**Given records:**
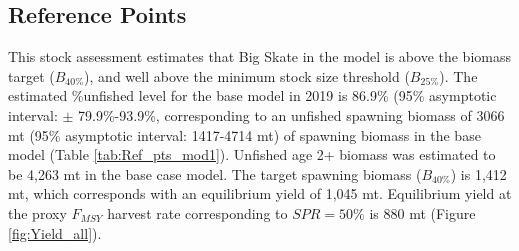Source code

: \documentclass[12pt,]{article}
\begin{document}
\FloatBarrier

\hypertarget{reference-points}{%
\subsection*{Reference Points}\label{reference-points}}

This stock assessment estimates that Big Skate in the model is above the
biomass target (\(B_{40\%}\)), and well above the minimum stock size
threshold (\(B_{25\%}\)). The estimated \%unfished level for the base
model in 2019 is 86.9\% (95\% asymptotic interval: \(\pm\)
79.9\%-93.9\%, corresponding to an unfished spawning biomass of 3066 mt
(95\% asymptotic interval: 1417-4714 mt) of spawning biomass in the base
model (Table \ref{tab:Ref_pts_mod1}). Unfished age 2+ biomass was
estimated to be 4,263 mt in the base case model. The target spawning
biomass (\(B_{40\%}\)) is 1,412 mt, which corresponds with an
equilibrium yield of 1,045 mt. Equilibrium yield at the proxy
\(F_{MSY}\) harvest rate corresponding to \(SPR=50\%\) is 880 mt (Figure
\ref{fig:Yield_all}).

\vspace{.5cm}

\FloatBarrier
\end{document}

**Exercise:**
Set down the data exactly as it appears, without any images.

**Result:**
Source code

: \documentclass[12pt,]{article}
\begin{document}
\FloatBarrier

\hypertarget{reference-points}{%
\subsection*{Reference Points}\label{reference-points}}

This stock assessment estimates that Big Skate in the model is above the
biomass target (\(B_{40\%}\)), and well above the minimum stock size
threshold (\(B_{25\%}\)). The estimated \%unfished level for the base
model in 2019 is 86.9\% (95\% asymptotic interval: \(\pm\)
79.9\%-93.9\%, corresponding to an unfished spawning biomass of 3066 mt
(95\% asymptotic interval: 1417-4714 mt) of spawning biomass in the base
model (Table \ref{tab:Ref_pts_mod1}). Unfished age 2+ biomass was
estimated to be 4,263 mt in the base case model. The target spawning
biomass (\(B_{40\%}\)) is 1,412 mt, which corresponds with an
equilibrium yield of 1,045 mt. Equilibrium yield at the proxy
\(F_{MSY}\) harvest rate corresponding to \(SPR=50\%\) is 880 mt (Figure
\ref{fig:Yield_all}).

\vspace{.5cm}

\FloatBarrier
\end{document}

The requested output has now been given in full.